Records drawn from a dataset:
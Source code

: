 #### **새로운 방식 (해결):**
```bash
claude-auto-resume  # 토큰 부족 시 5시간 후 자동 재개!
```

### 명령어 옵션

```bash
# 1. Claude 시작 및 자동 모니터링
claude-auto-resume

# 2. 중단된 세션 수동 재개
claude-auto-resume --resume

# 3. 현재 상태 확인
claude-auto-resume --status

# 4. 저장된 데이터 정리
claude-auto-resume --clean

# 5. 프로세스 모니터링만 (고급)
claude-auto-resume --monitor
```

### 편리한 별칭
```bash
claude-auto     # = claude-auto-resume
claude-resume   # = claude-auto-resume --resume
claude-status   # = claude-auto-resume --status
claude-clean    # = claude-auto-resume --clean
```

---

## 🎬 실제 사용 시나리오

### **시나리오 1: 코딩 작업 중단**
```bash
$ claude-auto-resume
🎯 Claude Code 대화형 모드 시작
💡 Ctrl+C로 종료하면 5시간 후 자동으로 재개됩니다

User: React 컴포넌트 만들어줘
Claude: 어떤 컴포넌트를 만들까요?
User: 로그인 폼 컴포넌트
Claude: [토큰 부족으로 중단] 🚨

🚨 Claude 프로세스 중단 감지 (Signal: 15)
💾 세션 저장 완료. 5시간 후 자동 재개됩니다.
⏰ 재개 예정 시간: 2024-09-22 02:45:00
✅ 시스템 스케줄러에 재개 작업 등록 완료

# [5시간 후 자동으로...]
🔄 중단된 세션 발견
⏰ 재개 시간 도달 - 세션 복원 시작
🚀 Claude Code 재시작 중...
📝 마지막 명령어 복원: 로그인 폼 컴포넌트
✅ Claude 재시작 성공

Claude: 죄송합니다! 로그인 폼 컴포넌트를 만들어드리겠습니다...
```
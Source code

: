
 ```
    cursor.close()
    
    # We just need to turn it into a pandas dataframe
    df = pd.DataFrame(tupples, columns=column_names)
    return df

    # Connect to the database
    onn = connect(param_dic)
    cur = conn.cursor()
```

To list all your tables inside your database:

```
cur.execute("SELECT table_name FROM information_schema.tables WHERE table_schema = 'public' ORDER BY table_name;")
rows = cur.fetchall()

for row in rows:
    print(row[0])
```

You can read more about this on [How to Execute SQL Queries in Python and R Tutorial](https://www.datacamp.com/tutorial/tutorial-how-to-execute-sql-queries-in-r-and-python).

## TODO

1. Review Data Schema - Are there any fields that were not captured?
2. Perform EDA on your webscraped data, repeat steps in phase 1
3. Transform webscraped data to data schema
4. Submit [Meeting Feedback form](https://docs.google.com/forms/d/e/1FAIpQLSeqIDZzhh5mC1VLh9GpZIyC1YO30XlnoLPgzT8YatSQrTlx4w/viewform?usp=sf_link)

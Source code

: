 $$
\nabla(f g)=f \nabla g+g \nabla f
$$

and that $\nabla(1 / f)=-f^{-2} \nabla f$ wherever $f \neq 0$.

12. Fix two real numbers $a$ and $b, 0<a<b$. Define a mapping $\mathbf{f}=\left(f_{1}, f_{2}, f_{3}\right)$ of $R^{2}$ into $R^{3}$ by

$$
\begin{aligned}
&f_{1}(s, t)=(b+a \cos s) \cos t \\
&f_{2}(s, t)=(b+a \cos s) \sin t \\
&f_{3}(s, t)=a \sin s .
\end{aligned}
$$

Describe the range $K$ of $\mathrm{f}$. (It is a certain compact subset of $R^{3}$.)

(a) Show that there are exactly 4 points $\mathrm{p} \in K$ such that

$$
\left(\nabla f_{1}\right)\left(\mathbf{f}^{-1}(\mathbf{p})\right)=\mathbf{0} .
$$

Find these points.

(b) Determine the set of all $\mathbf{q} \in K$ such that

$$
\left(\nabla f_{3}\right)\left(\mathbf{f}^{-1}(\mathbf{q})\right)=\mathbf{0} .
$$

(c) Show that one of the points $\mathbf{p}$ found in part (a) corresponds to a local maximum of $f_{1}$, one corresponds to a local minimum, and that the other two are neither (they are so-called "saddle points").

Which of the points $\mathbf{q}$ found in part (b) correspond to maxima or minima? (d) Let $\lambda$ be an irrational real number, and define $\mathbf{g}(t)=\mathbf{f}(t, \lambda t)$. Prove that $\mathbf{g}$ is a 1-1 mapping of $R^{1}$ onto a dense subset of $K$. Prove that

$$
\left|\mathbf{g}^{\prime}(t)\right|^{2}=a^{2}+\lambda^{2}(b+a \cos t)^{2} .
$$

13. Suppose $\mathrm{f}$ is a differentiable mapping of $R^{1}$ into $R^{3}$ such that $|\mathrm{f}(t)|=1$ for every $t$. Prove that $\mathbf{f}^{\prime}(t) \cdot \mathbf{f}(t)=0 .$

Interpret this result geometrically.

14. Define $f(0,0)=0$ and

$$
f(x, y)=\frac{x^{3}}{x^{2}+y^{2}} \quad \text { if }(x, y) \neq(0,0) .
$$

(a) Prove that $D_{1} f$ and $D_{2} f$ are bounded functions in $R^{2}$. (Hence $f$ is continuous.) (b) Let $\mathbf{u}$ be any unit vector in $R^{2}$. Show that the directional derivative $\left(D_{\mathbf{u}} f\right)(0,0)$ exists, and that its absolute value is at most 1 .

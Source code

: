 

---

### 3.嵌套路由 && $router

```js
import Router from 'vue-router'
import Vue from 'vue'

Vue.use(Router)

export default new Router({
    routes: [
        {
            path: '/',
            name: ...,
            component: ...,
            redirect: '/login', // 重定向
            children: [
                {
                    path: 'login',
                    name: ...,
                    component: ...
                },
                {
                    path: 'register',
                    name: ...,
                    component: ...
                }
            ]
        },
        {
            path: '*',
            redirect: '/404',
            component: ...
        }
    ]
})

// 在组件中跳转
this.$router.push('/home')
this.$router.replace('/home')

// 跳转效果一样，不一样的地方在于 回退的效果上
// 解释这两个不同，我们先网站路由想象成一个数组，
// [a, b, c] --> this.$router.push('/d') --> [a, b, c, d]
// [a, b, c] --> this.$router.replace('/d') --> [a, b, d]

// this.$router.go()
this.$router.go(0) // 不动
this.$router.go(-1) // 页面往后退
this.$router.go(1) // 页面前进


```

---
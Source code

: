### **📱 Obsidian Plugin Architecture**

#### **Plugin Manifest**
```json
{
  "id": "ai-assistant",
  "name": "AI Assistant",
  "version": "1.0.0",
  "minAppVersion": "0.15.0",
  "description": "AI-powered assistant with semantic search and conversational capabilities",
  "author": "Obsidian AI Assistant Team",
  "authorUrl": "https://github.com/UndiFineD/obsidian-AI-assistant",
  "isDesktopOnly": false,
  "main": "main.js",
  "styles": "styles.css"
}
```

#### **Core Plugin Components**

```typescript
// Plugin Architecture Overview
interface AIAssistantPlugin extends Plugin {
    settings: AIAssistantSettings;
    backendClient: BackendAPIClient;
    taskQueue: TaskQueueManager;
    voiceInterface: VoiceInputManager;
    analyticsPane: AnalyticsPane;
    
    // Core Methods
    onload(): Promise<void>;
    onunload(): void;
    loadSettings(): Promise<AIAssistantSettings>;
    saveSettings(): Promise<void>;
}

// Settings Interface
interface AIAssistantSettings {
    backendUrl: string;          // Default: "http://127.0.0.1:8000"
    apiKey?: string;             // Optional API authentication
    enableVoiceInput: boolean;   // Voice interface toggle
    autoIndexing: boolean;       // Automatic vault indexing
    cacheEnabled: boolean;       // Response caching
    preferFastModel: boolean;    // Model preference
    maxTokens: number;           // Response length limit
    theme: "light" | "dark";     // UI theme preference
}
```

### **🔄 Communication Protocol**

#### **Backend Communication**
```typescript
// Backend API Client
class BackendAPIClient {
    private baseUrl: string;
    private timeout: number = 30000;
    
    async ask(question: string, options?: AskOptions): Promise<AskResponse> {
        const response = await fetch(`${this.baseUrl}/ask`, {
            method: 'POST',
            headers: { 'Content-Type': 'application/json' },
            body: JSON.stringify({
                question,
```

*Problem to work on*.
Filter the data, keeping only the lines that contain "clean".

*Answer to this task*.
claude-auto-resume --clean
claude-clean    # = claude-auto-resume --clean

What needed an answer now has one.